If there are questions about a particular passage that I didn’t address (which is bound to happen) please raise them in the comment section I will do my best to answer them.

This first post will be a basic overview of the biblical book so that as we read the text we will know some of the culture cues and “behind the scenes” action that the original audience would have assumed and incorporated into their understanding of the passages.

Next week will be looking at the importance of the genealogies in Matthew 1:1-17.


It has been traditionally held that Jesus’ disciple Matthew (the former Jewish tax collector) is the author of this particular book.[1] It is seen as his account of Jesus’ life and ministry.

Location & Date

There is considerable debate as to exactly when and where the Gospel was written. However there seems to be a scholarly consensus that originated in an early Jewish-Christian community in Syria or Palestine[2] between A.D. 70-90.[3]

Intended Audience

The book seems to be primarily directed at Jews. The evidence for this is that Matthew appears to be familiar with the kind of teaching in the Mishnah and the Talmud.[4] Additionally he places great emphasis on the fulfillment of Old Testament prophecy with one set of scholars citing 61 Old Testament quotations within the Gospel.[5] In terms of an overall message David Turner has provided a great description of Matthew’s intent when he writes, “The Gospel according to Matthew equipped its original Christian and Jewish readers with the teaching of Jesus the Messiah so that they might effectively spread the message of God’s reign to all the nations.”[6]

Who Cares?

This is all nice and good information but what’s the payout for knowing this?

The reward is a deeper insight into the biblical text. As one commentator said, it can be like the difference between watching television in color and in black and white. Historical and contextual issues help us understand issues that aren’t explicitly shown in the text but that the writer is addressing. For example since we know the approximate date of its writing we known that those who are reading it (Jewish-Christians in the Palestine/Syrian area) are very familiar with the Roman’s destruction of Jerusalem in AD 70 and may be wondering if God’s plan has failed since the Jewish temple (and Jerusalem) has been destroyed.

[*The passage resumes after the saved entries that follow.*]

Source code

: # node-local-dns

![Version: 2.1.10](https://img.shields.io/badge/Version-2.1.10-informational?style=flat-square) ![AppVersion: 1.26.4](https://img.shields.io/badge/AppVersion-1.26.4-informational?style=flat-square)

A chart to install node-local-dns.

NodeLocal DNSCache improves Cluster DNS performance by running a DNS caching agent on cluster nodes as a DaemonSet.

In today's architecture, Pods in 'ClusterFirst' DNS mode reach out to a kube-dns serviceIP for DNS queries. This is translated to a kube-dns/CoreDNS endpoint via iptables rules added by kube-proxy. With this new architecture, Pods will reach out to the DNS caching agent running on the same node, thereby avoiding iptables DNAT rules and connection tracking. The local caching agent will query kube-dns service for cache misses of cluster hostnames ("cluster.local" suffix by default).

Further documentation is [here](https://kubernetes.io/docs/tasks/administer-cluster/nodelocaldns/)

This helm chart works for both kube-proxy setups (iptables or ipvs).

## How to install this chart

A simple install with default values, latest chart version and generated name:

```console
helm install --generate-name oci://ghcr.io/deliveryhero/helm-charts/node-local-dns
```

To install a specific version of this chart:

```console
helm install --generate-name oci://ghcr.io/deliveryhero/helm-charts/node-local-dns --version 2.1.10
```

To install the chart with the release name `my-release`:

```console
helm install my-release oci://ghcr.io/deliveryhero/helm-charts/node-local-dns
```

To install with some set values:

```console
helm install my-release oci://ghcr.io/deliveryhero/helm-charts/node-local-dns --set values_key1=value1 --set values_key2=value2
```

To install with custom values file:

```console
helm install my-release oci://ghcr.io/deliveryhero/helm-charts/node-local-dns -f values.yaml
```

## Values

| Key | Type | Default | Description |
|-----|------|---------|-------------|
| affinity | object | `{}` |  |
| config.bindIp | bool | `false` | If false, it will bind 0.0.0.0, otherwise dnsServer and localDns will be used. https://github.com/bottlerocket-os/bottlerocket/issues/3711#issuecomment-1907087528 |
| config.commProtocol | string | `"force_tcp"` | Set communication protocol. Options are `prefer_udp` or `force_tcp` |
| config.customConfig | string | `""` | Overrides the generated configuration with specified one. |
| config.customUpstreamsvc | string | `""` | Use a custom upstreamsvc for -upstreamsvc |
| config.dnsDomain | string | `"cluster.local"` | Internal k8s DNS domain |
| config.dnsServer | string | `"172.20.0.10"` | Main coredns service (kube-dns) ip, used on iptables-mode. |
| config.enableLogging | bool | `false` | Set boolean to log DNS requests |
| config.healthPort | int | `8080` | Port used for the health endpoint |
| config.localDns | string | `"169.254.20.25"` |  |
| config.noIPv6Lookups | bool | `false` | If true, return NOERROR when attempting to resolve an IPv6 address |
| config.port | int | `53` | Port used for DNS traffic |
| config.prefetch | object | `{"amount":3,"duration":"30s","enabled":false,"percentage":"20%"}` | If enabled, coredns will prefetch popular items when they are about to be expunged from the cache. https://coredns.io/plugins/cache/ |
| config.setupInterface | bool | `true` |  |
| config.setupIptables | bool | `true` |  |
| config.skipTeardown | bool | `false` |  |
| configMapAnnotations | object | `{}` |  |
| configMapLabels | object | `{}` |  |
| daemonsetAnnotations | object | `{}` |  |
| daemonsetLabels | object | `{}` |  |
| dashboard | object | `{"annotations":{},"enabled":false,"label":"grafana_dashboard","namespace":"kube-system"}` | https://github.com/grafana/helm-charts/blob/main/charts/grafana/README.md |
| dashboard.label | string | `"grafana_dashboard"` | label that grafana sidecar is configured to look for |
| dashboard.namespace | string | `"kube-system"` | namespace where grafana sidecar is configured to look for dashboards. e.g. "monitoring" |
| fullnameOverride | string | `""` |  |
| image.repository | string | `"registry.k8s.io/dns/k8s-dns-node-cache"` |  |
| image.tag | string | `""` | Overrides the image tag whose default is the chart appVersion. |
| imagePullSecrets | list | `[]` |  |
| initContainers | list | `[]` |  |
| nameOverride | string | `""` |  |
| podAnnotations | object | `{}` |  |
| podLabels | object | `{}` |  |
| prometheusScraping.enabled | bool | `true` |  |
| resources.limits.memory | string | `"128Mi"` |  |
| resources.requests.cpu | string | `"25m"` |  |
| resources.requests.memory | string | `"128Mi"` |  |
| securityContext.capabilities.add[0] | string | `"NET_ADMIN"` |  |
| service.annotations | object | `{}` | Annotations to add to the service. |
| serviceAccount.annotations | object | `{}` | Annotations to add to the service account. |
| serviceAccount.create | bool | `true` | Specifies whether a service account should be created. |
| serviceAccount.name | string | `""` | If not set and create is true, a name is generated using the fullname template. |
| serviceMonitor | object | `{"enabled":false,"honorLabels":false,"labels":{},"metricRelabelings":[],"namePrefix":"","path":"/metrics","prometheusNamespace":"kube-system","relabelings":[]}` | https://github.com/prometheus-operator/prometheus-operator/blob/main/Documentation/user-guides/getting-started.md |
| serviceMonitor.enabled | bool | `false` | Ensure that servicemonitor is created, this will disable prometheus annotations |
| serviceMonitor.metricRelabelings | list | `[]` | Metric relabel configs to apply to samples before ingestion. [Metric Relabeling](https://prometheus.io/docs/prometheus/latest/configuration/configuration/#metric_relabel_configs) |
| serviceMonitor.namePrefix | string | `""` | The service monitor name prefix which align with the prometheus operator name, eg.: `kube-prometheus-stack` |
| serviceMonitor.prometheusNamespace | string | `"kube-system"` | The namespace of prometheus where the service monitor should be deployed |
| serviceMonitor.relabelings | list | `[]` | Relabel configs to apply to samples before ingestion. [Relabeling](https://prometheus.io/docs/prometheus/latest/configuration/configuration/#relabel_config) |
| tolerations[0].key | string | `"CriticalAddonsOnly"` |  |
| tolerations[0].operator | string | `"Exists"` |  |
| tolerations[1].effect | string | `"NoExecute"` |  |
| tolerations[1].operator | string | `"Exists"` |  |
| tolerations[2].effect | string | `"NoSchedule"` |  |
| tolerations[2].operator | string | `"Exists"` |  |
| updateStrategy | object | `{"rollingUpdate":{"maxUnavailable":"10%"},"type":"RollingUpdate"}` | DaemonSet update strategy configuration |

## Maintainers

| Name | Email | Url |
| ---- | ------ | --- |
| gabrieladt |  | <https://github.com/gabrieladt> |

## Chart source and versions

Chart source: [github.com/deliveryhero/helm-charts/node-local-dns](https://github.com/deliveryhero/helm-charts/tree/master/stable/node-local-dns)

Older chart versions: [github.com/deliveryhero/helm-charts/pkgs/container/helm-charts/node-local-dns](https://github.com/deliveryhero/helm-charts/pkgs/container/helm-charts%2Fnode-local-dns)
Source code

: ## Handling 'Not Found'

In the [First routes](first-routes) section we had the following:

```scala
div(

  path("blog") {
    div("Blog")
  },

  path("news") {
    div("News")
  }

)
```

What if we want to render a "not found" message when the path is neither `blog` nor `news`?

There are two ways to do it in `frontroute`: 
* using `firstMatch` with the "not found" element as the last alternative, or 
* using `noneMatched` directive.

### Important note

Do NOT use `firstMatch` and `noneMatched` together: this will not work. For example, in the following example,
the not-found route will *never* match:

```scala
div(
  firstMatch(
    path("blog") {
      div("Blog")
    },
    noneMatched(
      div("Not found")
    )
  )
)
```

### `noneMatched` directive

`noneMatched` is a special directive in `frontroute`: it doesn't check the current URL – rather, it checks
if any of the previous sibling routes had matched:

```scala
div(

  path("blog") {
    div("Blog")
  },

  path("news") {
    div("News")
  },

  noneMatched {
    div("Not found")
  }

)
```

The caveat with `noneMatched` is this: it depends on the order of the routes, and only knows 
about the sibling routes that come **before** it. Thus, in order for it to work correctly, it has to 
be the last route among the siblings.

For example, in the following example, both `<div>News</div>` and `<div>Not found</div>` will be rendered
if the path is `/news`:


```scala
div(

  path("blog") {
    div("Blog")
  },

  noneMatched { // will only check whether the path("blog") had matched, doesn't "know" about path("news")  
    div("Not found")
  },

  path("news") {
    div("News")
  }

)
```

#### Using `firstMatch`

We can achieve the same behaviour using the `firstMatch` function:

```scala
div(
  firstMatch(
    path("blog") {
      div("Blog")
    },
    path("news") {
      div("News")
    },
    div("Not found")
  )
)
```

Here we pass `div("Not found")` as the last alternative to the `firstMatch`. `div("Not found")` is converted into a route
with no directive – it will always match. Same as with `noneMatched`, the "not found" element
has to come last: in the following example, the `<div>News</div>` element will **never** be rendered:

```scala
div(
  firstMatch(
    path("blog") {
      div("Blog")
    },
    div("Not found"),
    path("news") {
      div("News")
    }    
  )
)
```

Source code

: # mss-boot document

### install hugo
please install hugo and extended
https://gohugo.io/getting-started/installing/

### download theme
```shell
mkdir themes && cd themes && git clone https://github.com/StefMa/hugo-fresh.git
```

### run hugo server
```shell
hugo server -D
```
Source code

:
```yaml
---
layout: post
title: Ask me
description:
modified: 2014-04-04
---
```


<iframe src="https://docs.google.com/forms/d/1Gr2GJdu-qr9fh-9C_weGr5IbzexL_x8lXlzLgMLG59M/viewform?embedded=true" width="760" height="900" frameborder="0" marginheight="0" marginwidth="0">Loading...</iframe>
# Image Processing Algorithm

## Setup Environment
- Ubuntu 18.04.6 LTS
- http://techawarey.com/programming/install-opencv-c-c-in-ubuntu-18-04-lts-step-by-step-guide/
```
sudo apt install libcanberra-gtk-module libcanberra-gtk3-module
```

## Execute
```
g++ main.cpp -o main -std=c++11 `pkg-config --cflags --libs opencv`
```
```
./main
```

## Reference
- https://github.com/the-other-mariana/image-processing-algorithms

However Matthew’s answer is no because of Jesus’ fulfillment as the promised Messiah. He makes it clear that God’s plan was in fact coming to fruition by extending beyond Israel out to the entire world (Matt. 28:18-20). change

It Should Change Us

Paul says that the purpose of Scripture is to change us by training us in truth (2nd Timothy 3:16). As you read this next week take some time to pray and ask God to use His Word to change you by transforming you more and more into the image of His Son.

[1] R.T. France,  The Gospel of Matthew, p 15

[2] Ibid.

[3] Leon Morris, The Gospel According to Matthew, p 11

[4] Ibid, p 2

[5] Ibid, p 3

[6] David Turner, Baker Exegetical Commentary of the New Testament: Matthew, p 1


~ by simplesage on December 3, 2013.

2 Responses to “Following The Master: An Introduction To The Gospel Of Matthew”

  1. As a new Christian I found the Bible hard to understand… mainly because of the fact that I was never really exposed to it growing up or the teachings and stories it tells. After a couple years I still found it hard to understand all of its intentions and to this day still struggle sometimes with the fact that it’s intentions elude me. So coming from someone who does not read the Bible everyday, like I should, I appreciate this portion of the blog and am really encouraged to learn more than I have before by following along! Thanks… your ministry is a blessing!

  2. Hope it will be helpful SammyT!